A government spokesman said the man originally declared as the Panchen Lama was living a normal life and “does not want to be disturbed”.

“The reincarnation of living Buddhas, including the Dalai Lama, must follow religious ritual and historical conventions and comply with Chinese law and regulations,” he said.

US bipartisan support

As China ramps up its efforts to control the selection of a new Dalai Lama, US lawmakers are promoting a Bill that would increase US support for Tibet.

The draft Tibetan Policy and Support Act of 2019, which goes to the Senate next week, would make it official US policy that the succession of the Dalai Lama and other Tibetan Buddhist leaders are exclusively religious issues that the Tibetan Buddhist community should decide on. Under the Bill, any Chinese officials who attempt to interfere in the process would be subject to targeted sanctions.
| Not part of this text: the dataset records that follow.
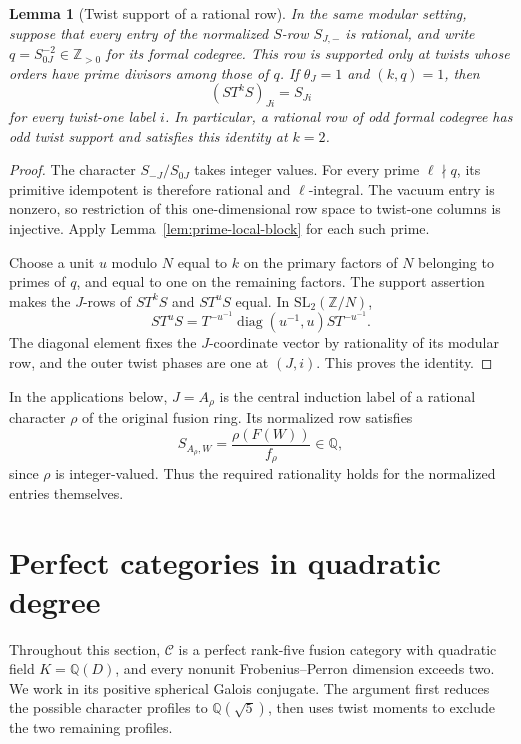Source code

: \documentclass[11pt,a4paper]{article}
\newtheorem{lemma}[theorem]{Lemma}
\numberwithin{equation}{section}
\begin{document}
\begin{lemma}[Twist support of a rational row]\label{lem:odd-row}
In the same modular setting, suppose that every entry of the
normalized $S$-row $S_{J,-}$ is rational, and write
$q=S_{0J}^{-2}\in\mathbb Z_{>0}$ for its formal codegree.
This row is supported only at twists whose orders
have prime divisors among those of $q$. If $\theta_J=1$ and
$(k,q)=1$, then
\[
                    (ST^kS)_{Ji}=S_{Ji}
\]
for every twist-one label $i$. In particular, a rational row of
odd formal codegree has odd twist support and satisfies this identity
at $k=2$.
\end{lemma}
\begin{proof}
The character $S_{-J}/S_{0J}$ takes integer values. For every prime
$\ell\nmid q$, its primitive idempotent is therefore rational and
$\ell$-integral. The vacuum entry is nonzero, so restriction of this
one-dimensional row space to twist-one columns is injective.
Apply Lemma~\ref{lem:prime-local-block} for each such prime.

Choose a unit $u$ modulo $N$ equal to $k$ on the primary factors of
$N$ belonging to primes of $q$, and equal to one on the remaining
factors. The support assertion makes the $J$-rows of $ST^kS$ and
$ST^uS$ equal. In $\mathrm{SL}_2(\mathbb Z/N)$,
\[
 ST^uS=T^{-u^{-1}}\operatorname{diag}(u^{-1},u)ST^{-u^{-1}}.
\]
The diagonal element fixes the $J$-coordinate vector by rationality
of its modular row, and the outer twist phases are one at $(J,i)$.
This proves the identity.
\end{proof}
In the applications below, $J=A_\rho$ is the central induction
label of a rational character $\rho$ of the original fusion ring.
Its normalized row satisfies
\[
 S_{A_\rho,W}=\frac{\rho(F(W))}{f_\rho}\in\mathbb Q,
\]
since $\rho$ is integer-valued. Thus the required rationality holds
for the normalized entries themselves.

\section{Perfect categories in quadratic degree}
\label{sec:perfect-quadratic}

Throughout this section, $\mathcal C$ is a perfect rank-five fusion
category with quadratic field $K=\mathbb Q(D)$, and every nonunit
Frobenius--Perron dimension exceeds two. We work in its positive
spherical Galois conjugate. The argument first reduces the possible
character profiles to $\mathbb Q(\sqrt5)$, then uses twist moments to
exclude the two remaining profiles.
\end{document}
The Bill, which has bipartisan support, also says no new Chinese consulates should be allowed in the US until a US consulate is opened in Lhasa, Tibet's capital.

Matteo Mecacci, president of the International Campaign for Tibet, welcomed the proposed legislation, saying the Dalai Lama's succession "represents a key test for the respect of religious freedom worldwide and is therefore vital to US national interests".

The succession issue is expected to ratchet up tensions in a region that is already under massive police and military control. More than 150 Tibetans have burned themselves to death over the past decade in protest against China’s rule.

As they went up in flames, many used their last words to call for the Dalai Lama’s return to Tibet.